先導するアスランの後ろ姿を見ながら、内心こっそりため息を吐いていると、部屋へと続く通路に見覚えのある人影を発見し、レイは思わず足を止める。

その人影はレイの姿を認めると、早足でレイのほうへと歩み寄ってきた。


「フレドリック様……。」


レイはフレドリックに対し、まずは今回の潜入に際し、事前の擦り合わせもなく一方的に頼み事をするような形となってしまったことを謝罪しようとしたのだが。

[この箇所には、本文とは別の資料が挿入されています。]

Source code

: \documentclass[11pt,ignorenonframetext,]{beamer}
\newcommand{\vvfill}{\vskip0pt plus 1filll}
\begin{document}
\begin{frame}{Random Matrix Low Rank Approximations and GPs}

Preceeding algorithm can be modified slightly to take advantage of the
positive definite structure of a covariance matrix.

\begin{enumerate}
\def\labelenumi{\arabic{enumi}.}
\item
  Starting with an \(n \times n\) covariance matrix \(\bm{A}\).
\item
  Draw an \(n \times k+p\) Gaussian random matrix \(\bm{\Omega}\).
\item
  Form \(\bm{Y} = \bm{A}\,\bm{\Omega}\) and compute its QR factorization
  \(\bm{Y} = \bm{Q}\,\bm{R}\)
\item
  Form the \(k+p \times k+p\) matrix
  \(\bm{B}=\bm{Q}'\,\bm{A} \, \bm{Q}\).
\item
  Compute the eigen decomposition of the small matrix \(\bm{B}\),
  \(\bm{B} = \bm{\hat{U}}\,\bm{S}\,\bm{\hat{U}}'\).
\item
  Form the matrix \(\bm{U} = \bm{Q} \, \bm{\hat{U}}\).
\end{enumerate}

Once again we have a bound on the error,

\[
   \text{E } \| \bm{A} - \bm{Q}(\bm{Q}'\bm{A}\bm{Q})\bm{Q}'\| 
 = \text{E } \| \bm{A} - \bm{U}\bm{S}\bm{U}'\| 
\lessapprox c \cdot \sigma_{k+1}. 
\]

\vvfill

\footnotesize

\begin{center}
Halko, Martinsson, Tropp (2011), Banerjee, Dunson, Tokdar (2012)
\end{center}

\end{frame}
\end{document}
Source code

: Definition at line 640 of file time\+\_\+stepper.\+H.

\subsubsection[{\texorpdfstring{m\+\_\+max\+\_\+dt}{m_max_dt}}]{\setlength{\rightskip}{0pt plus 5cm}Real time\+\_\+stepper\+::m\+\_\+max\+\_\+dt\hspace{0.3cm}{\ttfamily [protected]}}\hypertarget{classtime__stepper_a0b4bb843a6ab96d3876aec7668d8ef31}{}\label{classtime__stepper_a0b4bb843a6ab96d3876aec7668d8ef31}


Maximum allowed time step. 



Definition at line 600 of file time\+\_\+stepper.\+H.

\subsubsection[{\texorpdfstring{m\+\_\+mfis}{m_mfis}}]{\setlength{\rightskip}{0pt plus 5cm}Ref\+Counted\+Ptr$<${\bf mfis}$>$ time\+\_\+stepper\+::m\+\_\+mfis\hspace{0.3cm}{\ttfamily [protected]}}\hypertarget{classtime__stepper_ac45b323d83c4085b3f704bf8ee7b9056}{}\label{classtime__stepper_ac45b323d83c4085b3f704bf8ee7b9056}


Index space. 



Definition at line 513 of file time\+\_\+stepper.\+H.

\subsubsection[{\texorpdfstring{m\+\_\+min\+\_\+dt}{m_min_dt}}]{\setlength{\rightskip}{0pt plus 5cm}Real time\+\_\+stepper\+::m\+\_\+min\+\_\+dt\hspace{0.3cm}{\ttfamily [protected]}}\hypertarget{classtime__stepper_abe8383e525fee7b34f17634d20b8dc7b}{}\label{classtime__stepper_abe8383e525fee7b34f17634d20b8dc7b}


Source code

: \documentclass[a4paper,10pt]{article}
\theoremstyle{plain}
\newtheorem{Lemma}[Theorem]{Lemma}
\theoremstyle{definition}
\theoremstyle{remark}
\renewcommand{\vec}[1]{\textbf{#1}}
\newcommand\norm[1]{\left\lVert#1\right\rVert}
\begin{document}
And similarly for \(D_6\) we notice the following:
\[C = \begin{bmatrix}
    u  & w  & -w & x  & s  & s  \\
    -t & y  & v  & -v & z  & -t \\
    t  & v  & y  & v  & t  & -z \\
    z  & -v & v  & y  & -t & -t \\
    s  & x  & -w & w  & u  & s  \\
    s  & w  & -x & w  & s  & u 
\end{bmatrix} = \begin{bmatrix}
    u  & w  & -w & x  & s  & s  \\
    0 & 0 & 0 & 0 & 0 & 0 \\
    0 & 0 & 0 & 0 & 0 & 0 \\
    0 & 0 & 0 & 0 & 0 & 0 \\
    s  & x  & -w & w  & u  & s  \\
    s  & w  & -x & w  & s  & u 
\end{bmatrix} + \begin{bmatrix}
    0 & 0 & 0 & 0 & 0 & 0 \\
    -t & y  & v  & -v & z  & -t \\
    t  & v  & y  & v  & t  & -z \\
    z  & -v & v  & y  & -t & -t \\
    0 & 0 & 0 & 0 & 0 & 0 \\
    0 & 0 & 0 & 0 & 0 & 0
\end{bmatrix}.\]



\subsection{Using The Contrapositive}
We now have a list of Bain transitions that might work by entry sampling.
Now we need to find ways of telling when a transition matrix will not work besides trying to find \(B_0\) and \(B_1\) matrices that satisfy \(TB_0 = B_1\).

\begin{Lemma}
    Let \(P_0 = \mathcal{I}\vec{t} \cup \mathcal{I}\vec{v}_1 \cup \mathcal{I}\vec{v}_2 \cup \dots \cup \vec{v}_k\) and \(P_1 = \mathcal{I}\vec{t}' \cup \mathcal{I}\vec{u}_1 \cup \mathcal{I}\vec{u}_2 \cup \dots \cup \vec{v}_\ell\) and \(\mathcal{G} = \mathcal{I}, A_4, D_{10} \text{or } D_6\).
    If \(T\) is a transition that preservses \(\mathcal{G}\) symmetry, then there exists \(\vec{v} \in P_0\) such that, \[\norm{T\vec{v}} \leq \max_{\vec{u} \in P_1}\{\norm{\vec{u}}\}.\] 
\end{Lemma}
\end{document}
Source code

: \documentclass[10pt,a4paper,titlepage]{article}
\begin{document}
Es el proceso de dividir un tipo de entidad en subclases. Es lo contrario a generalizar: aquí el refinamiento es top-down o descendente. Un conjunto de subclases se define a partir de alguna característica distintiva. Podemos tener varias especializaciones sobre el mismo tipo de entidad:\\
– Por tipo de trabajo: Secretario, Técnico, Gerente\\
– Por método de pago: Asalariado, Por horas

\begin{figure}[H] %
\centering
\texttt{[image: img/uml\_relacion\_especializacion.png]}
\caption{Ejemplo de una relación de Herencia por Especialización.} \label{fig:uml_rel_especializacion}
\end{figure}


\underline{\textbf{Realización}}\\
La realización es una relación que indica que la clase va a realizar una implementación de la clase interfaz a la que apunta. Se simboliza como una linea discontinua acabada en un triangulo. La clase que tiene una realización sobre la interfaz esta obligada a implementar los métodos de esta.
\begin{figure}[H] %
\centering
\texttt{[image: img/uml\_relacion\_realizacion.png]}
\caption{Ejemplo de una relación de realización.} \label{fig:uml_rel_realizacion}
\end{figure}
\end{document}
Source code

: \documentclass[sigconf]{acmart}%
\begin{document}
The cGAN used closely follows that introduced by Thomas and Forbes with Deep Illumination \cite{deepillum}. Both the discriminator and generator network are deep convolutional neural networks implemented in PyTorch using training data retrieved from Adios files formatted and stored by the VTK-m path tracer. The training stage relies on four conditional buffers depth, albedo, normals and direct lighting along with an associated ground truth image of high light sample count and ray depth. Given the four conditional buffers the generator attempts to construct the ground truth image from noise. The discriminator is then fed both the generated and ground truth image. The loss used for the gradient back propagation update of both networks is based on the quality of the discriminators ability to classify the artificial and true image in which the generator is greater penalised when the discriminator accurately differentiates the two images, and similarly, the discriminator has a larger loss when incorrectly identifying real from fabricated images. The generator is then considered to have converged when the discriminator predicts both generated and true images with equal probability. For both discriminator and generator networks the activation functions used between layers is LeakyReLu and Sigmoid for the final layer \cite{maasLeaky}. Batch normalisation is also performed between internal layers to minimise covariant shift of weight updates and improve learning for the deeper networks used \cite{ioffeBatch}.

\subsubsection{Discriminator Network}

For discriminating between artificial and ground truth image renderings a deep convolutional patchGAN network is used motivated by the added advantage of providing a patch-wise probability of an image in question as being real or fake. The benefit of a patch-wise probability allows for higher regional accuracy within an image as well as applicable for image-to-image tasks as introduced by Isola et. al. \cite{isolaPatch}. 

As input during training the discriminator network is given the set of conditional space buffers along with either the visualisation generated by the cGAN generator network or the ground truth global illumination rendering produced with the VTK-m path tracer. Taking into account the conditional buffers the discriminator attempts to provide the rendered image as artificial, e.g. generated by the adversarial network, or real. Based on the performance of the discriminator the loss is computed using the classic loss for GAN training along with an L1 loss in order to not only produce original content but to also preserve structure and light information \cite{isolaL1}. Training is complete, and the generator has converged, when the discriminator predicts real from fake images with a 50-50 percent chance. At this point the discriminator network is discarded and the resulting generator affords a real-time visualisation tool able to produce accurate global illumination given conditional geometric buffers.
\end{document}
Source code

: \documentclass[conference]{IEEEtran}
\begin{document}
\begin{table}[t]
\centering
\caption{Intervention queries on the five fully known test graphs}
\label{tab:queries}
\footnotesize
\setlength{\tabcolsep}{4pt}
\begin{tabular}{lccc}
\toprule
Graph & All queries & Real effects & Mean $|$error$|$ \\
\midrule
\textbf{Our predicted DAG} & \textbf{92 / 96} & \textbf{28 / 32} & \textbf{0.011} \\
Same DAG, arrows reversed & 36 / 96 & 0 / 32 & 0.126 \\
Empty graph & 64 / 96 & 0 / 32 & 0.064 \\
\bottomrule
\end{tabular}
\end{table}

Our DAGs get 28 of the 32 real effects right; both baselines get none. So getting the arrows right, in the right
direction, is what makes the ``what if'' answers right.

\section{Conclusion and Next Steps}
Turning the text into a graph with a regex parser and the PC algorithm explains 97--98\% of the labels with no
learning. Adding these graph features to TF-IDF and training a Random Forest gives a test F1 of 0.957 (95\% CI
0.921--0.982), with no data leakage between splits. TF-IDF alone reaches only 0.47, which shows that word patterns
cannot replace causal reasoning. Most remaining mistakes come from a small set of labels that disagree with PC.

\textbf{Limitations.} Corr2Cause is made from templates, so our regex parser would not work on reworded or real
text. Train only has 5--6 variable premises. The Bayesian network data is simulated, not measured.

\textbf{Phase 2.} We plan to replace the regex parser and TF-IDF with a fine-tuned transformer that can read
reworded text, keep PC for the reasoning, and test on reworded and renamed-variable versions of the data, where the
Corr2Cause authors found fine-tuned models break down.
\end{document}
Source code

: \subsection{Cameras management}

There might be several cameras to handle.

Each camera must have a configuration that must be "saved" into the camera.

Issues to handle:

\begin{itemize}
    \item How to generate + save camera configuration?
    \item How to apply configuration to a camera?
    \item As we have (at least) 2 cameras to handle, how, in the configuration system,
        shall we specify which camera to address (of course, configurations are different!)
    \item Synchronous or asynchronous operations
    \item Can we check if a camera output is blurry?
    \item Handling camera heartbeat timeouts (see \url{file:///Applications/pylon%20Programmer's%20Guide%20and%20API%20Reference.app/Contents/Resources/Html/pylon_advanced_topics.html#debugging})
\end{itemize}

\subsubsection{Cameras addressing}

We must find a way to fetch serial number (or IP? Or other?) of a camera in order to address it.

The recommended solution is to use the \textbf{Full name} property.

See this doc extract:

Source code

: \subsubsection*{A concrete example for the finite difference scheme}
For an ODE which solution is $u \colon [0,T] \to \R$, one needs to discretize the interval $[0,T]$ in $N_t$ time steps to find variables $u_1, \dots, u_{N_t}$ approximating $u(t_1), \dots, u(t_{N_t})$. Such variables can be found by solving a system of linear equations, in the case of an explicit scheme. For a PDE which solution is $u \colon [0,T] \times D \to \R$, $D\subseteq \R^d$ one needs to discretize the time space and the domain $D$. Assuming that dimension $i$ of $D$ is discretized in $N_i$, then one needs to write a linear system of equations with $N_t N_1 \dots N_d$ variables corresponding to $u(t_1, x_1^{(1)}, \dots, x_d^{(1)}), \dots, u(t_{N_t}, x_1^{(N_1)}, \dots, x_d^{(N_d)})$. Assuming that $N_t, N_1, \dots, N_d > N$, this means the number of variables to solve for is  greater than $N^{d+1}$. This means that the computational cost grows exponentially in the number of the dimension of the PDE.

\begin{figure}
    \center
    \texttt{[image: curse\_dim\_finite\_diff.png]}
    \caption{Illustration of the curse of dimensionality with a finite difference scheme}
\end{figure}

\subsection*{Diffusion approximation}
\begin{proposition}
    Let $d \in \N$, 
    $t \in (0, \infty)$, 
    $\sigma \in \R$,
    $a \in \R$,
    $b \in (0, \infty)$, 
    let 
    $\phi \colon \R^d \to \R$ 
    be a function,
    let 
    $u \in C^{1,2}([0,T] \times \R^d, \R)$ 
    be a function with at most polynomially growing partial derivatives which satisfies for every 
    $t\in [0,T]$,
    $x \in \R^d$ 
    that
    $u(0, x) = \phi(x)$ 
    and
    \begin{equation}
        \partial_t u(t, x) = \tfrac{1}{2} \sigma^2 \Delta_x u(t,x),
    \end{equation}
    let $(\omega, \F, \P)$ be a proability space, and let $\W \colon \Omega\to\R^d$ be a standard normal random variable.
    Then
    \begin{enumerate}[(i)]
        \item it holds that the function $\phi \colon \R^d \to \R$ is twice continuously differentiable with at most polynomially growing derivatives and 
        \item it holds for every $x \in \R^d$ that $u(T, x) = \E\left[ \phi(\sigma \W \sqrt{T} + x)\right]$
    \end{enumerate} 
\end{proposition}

フレドリックはレイの前に立つと無言のままいきなりレイの両腕を痛いほどの力でギュッと掴んできたのだ。

そして。


「お前はどれだけ無茶な真似をすれば気が済むんだッ!!」


頭ごなしに叱られ、レイは驚きに目を瞠る。

こんな風にして家族以外の人間に叱られるというのは初めての経験だけに、驚き過ぎてつい反応が遅れてしまった。
しかし、レイはすぐに姿勢を正すと、真っ直ぐにフレドリックを見つめて謝罪した。


「ご迷惑お掛けして申し訳ございませんでした。」


真摯な態度のレイにフレドリックはほんの少しだけ表情を和らげる。


「……迷惑だとは思っていない。なにかあったら呼べと言ったのは俺の方だしな。
だがな、いくら大人びた考え方をする人間だろうと、お前はまだ成人前の子供だ。自ら率先して危険なところに飛び込んで行くなど言語道断だ。しかも男娼の真似事だと!?それを手紙で知らされた俺がどれだけ心配して公邸に乗り込んでいったかお前にわかるか? お前の身に何かあったら俺にお前のことを託してくださったジークヴァルト様に申し訳がたたん。」


フレドリックが思いの外早く公邸へとやってきたのは、どうやら無茶な真似をしたレイを心配してのことだったらしい。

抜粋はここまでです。